> **AIM OF THE EXERCISE**: What lines in the following entries hold the word "NoSQL"? Copy each one.

> **RECORD SET**:

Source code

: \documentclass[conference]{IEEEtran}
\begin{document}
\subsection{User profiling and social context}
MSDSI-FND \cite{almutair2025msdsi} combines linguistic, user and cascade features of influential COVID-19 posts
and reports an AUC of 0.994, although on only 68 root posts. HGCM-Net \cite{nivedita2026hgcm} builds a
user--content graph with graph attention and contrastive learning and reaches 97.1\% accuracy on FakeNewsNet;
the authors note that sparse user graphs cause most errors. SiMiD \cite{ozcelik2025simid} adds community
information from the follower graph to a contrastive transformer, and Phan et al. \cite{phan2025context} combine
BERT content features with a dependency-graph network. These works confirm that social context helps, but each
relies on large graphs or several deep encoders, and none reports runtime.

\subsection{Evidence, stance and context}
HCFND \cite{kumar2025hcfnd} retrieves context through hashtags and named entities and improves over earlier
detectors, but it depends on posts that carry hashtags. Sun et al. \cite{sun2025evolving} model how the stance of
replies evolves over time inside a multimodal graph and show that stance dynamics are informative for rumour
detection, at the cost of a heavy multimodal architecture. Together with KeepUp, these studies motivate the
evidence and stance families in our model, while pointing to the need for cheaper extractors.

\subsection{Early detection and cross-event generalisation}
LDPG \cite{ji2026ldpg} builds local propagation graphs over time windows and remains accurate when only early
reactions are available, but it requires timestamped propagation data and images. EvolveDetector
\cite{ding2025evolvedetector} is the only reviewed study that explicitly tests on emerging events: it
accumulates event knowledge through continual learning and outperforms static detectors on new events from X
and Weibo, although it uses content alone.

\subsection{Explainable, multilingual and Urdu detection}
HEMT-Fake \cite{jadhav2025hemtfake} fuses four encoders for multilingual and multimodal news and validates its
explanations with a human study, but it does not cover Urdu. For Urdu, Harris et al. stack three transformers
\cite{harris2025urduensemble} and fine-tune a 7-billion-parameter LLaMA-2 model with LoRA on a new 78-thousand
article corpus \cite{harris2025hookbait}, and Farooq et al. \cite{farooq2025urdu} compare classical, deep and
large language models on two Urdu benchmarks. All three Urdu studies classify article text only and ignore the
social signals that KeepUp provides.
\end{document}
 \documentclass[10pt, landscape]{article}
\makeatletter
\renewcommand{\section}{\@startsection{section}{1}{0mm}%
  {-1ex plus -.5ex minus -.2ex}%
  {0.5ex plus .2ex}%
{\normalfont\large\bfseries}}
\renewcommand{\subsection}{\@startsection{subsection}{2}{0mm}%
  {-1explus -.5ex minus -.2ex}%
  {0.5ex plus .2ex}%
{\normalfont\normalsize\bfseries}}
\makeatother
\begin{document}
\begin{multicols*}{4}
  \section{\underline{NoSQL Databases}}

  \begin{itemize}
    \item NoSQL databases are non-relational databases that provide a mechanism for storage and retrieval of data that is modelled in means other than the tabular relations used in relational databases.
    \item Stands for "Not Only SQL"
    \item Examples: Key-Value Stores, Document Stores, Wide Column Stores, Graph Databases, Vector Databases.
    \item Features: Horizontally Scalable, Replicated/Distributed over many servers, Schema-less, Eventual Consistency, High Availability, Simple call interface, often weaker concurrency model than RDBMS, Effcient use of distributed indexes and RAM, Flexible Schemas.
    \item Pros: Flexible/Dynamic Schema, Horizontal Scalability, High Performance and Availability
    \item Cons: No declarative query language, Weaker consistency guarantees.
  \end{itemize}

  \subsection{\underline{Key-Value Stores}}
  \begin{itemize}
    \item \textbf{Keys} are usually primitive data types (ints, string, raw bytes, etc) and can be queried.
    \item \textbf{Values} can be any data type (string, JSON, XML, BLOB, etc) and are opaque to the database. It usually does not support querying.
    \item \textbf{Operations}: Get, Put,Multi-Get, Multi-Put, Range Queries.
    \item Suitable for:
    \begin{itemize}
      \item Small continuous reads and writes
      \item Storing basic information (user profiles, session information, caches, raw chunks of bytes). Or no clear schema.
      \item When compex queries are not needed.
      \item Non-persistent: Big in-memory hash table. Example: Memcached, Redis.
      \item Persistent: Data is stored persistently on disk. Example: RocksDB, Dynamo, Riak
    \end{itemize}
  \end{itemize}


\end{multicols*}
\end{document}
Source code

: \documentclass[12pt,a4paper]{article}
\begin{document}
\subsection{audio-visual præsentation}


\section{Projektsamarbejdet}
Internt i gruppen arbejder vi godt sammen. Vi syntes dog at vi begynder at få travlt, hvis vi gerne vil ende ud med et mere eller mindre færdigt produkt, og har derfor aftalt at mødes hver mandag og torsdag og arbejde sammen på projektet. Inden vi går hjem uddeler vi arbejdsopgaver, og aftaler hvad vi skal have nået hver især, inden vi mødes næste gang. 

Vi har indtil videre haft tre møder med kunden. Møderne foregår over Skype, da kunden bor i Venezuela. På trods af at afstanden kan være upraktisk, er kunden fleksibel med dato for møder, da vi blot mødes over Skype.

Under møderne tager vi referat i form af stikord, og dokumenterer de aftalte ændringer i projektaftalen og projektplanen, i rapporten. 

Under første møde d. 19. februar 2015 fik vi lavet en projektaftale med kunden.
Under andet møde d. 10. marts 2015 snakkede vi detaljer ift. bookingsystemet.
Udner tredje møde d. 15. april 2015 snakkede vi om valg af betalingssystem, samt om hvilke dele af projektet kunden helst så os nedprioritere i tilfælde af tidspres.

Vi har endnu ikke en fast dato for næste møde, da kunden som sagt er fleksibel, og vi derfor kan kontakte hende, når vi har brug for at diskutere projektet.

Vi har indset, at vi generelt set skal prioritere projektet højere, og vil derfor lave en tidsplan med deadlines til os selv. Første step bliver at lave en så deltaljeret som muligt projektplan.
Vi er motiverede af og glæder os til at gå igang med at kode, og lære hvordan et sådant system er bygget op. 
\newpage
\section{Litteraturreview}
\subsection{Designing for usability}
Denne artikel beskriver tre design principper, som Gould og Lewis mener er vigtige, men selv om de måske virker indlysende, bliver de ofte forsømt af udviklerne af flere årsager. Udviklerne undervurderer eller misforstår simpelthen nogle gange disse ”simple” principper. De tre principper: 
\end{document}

> **OUTPUT BELOW**:
  \section{\underline{NoSQL Databases}}
    \item NoSQL databases are non-relational databases that provide a mechanism for storage and retrieval of data that is modelled in means other than the tabular relations used in relational databases.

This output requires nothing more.